Жёлтая капелька солнца смотрит в меня, а я уже ищу ручку двери, потому что знаю: выбить старую дверь не составит труда, только я ввек не сделаю этого. Я закрываю глаза и пролезаю, как делал больше сорока лет назад, в распахнутое окно лоджии, переливающейся разноцветной мозаикой.
Трава вместо привычного бабушкиного коврика, сразу у окна сундук, в нём хранятся вещи деда. Атрибуты двух войн. Третью, которую пережили мы, дед бы не пережил
«Свои» не могут воевать со «своими».
Подбираю драгоценную находку. Сердце? Я стал одним большим сердцем. Душой. Я наконец ощутил, что такое жизнь. Прикоснувшись к тому, что давно считал потерянным, мёртвым.
На слонике ни царапинки.
Прости, шепчу ему, седьмой.
По какой-то случайности у нас оказалось два комплекта слоников на верхней полке, между сервизами и чайниками. Обычно слоны стояли клином, знаком победы V. Лишь подвыпивший отец мог замысловато выстроить их и убеждать нас, что именно так слоны и строятся во время битв.
Мама позволяла папе выпить рюмку-другую, он был главой, опорой, героем Это потом, когда разлетелась мозаика окон и посыпалась с потолка штукатурка, отец оступился. Капитулировал. Исчез в алкогольном тумане, проиграв войну. Он сдался. Утонул в бутылке и сгинул в конце концов в неизвестности.
Мама и бабуля с двумя детьми (мной и сестрёнкой) продолжали сопротивление.
И дом с садом встали на нашу защиту.
Слоник, прости, губами прикасаюсь к пластмассовой горячей плоти. Теперь мы вместе. Снова.
Прячу уцелевшего седьмого в левый карман, поближе к себе, и делаю шаг в гостиную.
Слева зал и спальня родителей, там всегда наряжали ёлку и принимали гостей. Ёлка переливалась огнями, наполняя зал и наши сердца праздником.
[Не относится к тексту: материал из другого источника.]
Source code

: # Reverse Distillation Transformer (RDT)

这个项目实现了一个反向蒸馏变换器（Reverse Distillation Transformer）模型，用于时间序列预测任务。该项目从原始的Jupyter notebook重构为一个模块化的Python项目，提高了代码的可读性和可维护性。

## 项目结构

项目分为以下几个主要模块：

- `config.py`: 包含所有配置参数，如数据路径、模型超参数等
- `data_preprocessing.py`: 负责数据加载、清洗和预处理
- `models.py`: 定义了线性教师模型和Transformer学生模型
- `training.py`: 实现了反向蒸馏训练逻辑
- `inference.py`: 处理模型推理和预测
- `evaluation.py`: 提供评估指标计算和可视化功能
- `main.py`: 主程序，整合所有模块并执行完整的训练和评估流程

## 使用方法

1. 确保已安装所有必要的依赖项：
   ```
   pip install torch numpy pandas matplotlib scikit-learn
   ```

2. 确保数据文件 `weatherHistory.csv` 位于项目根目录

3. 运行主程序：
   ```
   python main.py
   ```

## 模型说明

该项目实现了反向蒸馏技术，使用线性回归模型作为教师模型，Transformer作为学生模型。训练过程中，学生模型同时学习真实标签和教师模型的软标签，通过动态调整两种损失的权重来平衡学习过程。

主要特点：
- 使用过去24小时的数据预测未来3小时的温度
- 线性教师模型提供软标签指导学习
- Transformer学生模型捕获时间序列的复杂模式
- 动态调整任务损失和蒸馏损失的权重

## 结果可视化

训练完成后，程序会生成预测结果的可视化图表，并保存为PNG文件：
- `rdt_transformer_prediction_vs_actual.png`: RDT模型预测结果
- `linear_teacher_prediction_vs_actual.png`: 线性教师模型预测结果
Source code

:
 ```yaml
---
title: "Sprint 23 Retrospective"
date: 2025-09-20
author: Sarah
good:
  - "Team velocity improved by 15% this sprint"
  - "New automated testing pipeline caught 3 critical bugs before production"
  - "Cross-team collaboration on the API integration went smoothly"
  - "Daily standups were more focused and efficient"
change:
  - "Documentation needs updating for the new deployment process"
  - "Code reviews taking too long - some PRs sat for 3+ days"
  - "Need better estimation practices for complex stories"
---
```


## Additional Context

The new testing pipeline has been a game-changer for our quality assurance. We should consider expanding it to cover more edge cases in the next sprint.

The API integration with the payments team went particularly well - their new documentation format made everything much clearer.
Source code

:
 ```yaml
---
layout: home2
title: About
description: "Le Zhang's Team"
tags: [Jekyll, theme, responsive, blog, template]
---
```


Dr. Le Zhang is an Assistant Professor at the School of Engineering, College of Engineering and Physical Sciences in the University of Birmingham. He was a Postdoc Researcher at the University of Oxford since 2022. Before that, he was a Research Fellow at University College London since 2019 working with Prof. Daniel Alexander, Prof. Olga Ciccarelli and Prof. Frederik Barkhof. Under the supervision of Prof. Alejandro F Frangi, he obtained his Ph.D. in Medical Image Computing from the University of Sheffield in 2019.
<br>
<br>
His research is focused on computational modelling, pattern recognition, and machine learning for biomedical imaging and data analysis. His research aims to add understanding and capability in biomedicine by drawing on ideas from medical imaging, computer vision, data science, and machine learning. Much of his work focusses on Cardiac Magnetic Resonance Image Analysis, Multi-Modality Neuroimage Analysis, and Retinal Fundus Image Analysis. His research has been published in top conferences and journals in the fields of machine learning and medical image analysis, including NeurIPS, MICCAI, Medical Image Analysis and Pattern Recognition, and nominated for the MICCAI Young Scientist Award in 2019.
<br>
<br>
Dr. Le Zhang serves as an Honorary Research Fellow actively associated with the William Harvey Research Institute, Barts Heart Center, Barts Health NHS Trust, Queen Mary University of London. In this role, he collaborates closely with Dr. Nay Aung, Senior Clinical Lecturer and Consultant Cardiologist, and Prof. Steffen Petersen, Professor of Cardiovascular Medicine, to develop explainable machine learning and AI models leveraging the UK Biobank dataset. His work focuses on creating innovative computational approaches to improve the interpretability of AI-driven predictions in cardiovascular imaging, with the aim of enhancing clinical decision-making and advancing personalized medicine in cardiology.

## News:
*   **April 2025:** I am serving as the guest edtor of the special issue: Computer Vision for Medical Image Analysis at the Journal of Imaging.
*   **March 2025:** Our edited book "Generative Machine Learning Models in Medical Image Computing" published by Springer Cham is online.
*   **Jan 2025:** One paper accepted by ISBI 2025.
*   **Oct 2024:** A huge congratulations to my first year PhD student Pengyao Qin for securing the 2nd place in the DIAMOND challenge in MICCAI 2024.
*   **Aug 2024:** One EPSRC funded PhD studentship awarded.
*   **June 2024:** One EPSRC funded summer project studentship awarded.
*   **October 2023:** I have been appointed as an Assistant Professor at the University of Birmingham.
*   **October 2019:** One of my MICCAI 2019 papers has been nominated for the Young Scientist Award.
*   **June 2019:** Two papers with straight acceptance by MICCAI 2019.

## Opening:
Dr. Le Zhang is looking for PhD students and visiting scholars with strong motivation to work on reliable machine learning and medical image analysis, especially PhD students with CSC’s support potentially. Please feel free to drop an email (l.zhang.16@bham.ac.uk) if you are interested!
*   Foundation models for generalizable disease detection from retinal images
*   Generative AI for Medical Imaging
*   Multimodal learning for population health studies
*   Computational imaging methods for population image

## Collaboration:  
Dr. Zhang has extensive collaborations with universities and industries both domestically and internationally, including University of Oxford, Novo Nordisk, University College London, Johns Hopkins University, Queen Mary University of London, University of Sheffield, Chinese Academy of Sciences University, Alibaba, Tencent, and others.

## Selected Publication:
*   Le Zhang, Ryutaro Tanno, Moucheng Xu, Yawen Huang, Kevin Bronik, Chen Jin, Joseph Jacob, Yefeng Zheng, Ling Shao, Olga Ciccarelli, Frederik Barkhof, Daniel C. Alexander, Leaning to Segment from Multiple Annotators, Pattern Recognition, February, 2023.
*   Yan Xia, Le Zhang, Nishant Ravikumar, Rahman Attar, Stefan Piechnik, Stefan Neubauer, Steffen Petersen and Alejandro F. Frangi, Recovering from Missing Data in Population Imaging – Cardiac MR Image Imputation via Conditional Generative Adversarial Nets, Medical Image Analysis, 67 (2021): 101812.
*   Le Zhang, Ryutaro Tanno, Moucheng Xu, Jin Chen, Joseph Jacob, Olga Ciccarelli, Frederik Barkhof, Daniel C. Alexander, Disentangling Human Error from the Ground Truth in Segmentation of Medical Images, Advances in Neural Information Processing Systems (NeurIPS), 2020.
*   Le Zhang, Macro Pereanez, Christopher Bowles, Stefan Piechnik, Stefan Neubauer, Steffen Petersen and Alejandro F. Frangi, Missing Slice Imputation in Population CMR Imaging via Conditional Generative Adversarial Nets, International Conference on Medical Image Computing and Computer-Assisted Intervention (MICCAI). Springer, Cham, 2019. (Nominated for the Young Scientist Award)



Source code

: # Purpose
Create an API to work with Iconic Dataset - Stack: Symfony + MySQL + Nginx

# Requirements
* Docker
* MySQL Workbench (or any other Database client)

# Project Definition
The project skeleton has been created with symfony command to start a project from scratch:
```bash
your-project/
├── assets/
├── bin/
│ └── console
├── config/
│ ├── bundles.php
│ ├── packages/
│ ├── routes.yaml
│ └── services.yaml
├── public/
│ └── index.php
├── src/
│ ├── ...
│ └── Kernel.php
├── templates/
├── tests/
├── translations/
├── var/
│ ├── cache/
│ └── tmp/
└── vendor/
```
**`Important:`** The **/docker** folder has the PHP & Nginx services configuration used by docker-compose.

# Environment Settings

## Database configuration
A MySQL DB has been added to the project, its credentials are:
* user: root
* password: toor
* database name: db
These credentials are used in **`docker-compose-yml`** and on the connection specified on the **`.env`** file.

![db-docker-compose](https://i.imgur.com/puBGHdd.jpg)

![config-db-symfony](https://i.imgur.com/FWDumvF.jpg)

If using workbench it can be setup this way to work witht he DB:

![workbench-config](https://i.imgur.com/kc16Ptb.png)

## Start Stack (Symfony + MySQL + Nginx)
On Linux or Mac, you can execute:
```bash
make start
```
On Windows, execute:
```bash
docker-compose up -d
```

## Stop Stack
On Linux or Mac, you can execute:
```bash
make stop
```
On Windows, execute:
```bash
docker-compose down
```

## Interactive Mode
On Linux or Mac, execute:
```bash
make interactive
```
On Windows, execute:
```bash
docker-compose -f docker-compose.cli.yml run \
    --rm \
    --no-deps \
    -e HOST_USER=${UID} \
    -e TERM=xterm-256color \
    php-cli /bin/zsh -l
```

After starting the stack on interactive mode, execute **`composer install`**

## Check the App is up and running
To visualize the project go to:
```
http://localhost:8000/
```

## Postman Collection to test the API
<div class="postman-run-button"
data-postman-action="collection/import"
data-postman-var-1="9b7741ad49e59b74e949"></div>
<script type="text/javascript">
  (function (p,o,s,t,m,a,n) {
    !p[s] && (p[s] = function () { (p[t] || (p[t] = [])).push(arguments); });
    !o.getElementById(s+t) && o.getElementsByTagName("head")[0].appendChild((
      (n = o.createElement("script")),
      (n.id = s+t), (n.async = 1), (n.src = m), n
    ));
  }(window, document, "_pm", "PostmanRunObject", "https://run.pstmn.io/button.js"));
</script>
Чудом.
Туда и подселили по указке народного фронта первых квартирантов войны молодого капитана с женой, которые с трудом говорили по-русски.
По ним пришёлся первый удар.
Дворовая змея гюрза коричневого цвета, больше метра длиной, судя по сброшенной коже, которую не раз доводилось находить в укромных местах сада и построек, дух дома. Бабушка верила, что это предок семьи охранник очага и хозяин двора. И рассказывала, что Бог наградил змею, увенчав её голову короной, за то, что та спасла Ноев ковчег, хвостом заткнув в нём дыру.
У нашей змеи действительно была такая корона, чёрная, почти фиолетовая. Запомнил я на всю жизнь нашу случайную молчаливую встречу под виноградником на заднем дворе. Я мочился в траву, а змея, видимо разбуженная моим вторжением, медленно уползала между ног к густым зарослям ежевики у забора.
Я не успел даже испугаться, только когда чешуя исчезла совсем, натянул шорты и бросился к дому.
Надо же, пописал на духа предков
Испугался я в ту первую ночь с квартирантами. Они заняли зал и хозяйничали там, передвигали мебель, вносили вещи, говорили на тарабарском, а ночью дом разбудили нечеловеческие крики.